### What is being asked
Look through the records below for the line with "(f \bullet g) \bullet" and the line with "de correction type", then return those lines and all lines between, exactly.

### Available records

══════════

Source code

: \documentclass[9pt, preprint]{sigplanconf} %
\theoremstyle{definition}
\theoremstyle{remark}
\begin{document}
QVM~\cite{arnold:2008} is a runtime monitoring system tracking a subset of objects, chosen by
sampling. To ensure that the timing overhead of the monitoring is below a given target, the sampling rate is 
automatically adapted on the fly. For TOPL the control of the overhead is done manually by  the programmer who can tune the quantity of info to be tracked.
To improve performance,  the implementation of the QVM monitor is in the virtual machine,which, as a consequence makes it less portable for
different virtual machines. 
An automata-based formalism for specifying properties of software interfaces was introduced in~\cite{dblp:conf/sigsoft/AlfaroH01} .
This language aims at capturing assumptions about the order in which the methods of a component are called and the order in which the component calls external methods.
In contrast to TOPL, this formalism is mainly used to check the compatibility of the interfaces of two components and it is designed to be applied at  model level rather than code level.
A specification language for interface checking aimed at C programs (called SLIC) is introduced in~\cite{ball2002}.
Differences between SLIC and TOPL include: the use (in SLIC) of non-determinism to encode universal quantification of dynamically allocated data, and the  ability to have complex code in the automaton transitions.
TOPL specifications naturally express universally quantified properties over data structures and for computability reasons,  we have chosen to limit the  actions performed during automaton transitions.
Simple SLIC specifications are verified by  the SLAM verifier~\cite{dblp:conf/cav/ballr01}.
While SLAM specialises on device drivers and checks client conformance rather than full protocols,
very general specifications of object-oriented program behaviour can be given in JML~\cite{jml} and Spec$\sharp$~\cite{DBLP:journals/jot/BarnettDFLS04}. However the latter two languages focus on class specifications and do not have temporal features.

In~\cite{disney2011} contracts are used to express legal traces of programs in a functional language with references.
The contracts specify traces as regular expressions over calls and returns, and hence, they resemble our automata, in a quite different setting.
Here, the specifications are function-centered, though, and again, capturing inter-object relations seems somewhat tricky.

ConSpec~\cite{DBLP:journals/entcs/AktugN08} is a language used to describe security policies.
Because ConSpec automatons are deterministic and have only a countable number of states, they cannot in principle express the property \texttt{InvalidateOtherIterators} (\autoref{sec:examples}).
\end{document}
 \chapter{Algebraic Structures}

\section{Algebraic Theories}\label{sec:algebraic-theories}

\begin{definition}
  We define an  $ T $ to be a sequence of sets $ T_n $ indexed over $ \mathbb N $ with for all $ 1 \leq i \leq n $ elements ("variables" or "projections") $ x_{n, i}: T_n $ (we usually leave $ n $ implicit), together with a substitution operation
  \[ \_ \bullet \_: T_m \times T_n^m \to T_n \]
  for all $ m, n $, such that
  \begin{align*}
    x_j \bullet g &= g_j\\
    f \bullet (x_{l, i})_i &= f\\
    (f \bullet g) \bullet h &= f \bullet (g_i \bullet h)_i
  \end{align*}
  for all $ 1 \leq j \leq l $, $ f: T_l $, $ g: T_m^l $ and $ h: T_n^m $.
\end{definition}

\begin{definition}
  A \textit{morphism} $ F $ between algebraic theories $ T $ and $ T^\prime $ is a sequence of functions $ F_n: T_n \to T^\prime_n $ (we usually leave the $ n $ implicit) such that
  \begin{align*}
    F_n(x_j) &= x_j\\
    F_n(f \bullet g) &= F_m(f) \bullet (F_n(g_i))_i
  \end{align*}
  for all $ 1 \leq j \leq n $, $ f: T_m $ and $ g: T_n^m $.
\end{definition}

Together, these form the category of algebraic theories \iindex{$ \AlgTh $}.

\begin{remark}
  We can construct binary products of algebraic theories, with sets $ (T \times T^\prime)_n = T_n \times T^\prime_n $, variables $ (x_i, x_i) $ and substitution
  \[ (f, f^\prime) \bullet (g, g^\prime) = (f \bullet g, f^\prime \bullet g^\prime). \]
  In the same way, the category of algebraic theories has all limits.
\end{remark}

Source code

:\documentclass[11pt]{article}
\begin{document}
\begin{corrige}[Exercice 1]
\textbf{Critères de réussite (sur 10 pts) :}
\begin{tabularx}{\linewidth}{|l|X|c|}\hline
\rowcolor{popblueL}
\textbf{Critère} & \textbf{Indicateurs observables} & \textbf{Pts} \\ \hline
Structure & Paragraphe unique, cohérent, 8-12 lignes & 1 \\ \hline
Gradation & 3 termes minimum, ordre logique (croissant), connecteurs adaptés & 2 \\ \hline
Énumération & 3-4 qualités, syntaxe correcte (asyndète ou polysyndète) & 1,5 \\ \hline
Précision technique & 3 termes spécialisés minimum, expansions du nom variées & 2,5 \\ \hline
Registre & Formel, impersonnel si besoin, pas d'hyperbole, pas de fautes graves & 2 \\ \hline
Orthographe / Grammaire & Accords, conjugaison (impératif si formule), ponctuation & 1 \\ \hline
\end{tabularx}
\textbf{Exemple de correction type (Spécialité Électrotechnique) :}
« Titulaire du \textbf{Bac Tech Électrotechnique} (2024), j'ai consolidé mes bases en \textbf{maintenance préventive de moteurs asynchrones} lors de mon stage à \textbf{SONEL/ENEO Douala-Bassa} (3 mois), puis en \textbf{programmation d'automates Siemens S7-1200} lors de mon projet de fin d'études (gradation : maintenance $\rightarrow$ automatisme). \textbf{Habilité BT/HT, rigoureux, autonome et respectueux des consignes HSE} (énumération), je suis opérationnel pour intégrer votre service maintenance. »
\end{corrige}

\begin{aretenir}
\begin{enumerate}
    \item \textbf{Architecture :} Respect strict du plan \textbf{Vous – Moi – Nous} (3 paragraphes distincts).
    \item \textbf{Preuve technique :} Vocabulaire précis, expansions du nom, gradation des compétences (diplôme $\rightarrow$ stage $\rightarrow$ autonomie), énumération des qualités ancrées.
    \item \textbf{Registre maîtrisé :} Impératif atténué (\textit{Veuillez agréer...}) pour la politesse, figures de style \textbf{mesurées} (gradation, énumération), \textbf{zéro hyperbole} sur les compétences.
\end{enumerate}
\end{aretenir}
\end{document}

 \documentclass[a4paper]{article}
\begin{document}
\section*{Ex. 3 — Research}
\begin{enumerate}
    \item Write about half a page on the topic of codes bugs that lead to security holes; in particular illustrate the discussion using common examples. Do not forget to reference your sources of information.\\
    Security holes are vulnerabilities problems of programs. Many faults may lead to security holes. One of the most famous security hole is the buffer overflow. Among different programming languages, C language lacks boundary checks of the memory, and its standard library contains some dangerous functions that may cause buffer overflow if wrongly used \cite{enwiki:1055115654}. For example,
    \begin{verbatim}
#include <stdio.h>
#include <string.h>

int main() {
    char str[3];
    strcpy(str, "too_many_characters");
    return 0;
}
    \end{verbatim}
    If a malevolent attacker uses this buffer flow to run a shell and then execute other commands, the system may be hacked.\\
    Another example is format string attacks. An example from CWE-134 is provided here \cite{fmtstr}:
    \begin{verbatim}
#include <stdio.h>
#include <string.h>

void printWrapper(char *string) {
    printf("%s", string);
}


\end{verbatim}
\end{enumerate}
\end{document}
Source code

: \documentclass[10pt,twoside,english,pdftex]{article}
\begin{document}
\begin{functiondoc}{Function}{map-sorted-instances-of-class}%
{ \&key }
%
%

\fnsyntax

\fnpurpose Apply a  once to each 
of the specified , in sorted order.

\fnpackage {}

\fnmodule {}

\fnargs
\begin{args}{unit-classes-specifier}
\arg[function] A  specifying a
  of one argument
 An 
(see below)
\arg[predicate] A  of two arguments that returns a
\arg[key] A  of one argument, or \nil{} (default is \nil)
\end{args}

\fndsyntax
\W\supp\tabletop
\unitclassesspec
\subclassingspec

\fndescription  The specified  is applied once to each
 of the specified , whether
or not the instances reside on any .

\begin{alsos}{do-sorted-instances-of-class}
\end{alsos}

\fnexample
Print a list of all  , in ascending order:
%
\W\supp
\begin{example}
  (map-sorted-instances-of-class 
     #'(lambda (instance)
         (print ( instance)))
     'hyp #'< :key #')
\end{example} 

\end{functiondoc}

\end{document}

══════════

### Result of the exercise
    (f \bullet g) \bullet h &= f \bullet (g_i \bullet h)_i
  \end{align*}
  for all $ 1 \leq j \leq l $, $ f: T_l $, $ g: T_m^l $ and $ h: T_n^m $.
\end{definition}

\begin{definition}
  A \textit{morphism} $ F $ between algebraic theories $ T $ and $ T^\prime $ is a sequence of functions $ F_n: T_n \to T^\prime_n $ (we usually leave the $ n $ implicit) such that
  \begin{align*}
    F_n(x_j) &= x_j\\
    F_n(f \bullet g) &= F_m(f) \bullet (F_n(g_i))_i
  \end{align*}
  for all $ 1 \leq j \leq n $, $ f: T_m $ and $ g: T_n^m $.
\end{definition}

Together, these form the category of algebraic theories \iindex{$ \AlgTh $}.

\begin{remark}
  We can construct binary products of algebraic theories, with sets $ (T \times T^\prime)_n = T_n \times T^\prime_n $, variables $ (x_i, x_i) $ and substitution
  \[ (f, f^\prime) \bullet (g, g^\prime) = (f \bullet g, f^\prime \bullet g^\prime). \]
  In the same way, the category of algebraic theories has all limits.
\end{remark}

Source code

:\documentclass[11pt]{article}
\begin{document}
\begin{corrige}[Exercice 1]
\textbf{Critères de réussite (sur 10 pts) :}
\begin{tabularx}{\linewidth}{|l|X|c|}\hline
\rowcolor{popblueL}
\textbf{Critère} & \textbf{Indicateurs observables} & \textbf{Pts} \\ \hline
Structure & Paragraphe unique, cohérent, 8-12 lignes & 1 \\ \hline
Gradation & 3 termes minimum, ordre logique (croissant), connecteurs adaptés & 2 \\ \hline
Énumération & 3-4 qualités, syntaxe correcte (asyndète ou polysyndète) & 1,5 \\ \hline
Précision technique & 3 termes spécialisés minimum, expansions du nom variées & 2,5 \\ \hline
Registre & Formel, impersonnel si besoin, pas d'hyperbole, pas de fautes graves & 2 \\ \hline
Orthographe / Grammaire & Accords, conjugaison (impératif si formule), ponctuation & 1 \\ \hline
\end{tabularx}
\textbf{Exemple de correction type (Spécialité Électrotechnique) :}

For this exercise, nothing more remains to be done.